1-1 Management accounting is a discipline that designs planning and performance measurement systems, using financial and nonfinancial information, to help an organization develop and implement its strategy. The information must be relevant and helpful, and customized to serve multiple purposes, such as making decisions, allocating resources, and monitoring, evaluating, and rewarding performance. Information for the “plan” and “do” steps of the PDCA cycle includes prospective data on costs, profits, efficiency, and quality associated with alternative ways to produce or provide goods or services. Information for the “check” and “act” steps includes assessments of how well the organization is achieving its objectives. Common information requirements include measures of cost, quality, profitability, and timeliness.
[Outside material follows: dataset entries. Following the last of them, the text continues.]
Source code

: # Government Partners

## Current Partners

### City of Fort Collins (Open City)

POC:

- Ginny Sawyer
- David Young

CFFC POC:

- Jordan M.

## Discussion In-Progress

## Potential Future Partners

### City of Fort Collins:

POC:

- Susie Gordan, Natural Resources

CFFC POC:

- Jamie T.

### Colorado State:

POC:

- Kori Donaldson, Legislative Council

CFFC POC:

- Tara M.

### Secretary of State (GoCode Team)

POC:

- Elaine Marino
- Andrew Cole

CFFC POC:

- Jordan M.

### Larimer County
1-2 A company’s operators, managers, and executives need information for their operational control and improvement activities, as well as on the performance of their individual processes, products, services, and customers. This information is important to direct managers’ attention to areas where improvement is needed, to provide feedback on activities, and to monitor and evaluate the performance of operators, departments, divisions, and business units and their managers. This information should be created and produced based on the internal need for operational and strategic information.
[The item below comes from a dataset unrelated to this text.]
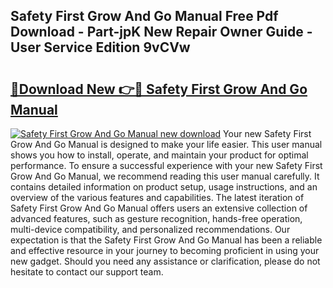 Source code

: ## Safety First Grow And Go Manual Free Pdf Download - Part-jpK New Repair Owner Guide - User Service Edition 9vCVw

# <h2><a href="http://bc39047.oget.top/?id=Safety+First+Grow+And+Go+Manual">🔗Download New 👉🔴 Safety First Grow And Go Manual</a></h2>

[![Safety First Grow And Go Manual new download](https://i.imgur.com/5g1atiW.png)](http://bc39047.oget.top/?id=Safety+First+Grow+And+Go+Manual)
Your new Safety First Grow And Go Manual is designed to make your life easier. This user manual shows you how to install, operate, and maintain your product for optimal performance. To ensure a successful experience with your new Safety First Grow And Go Manual, we recommend reading this user manual carefully. It contains detailed information on product setup, usage instructions, and an overview of the various features and capabilities. The latest iteration of Safety First Grow And Go Manual offers users an extensive collection of advanced features, such as gesture recognition, hands-free operation, multi-device compatibility, and personalized recommendations. Our expectation is that the Safety First Grow And Go Manual has been a reliable and effective resource in your journey to becoming proficient in using your new gadget. Should you need any assistance or clarification, please do not hesitate to contact our support team.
Shareholders and external suppliers of capital are not involved in managing the business or establishing and validating the company’s strategy. Therefore, they do not need the timely and disaggregate information generated for internal managerial uses. External capital suppliers will receive less timely (typically quarterly for shareholders, monthly for creditors) and more aggregate information. Also the form and accounting procedures used to prepare these external reports are constrained by regulation—such as by the country’s standard setting authorities and governmental regulatory agencies. This information may also have to be audited by independent accountants, whereas the data for internal uses do not have to be subjected to external auditing review.

Another constraint on information supplied externally is the risk of competitors seeing and acting upon a company’s disclosed information. Therefore, while internal information should be highly relevant about the success of the company’s strategy, such information disclosed externally could harm the company.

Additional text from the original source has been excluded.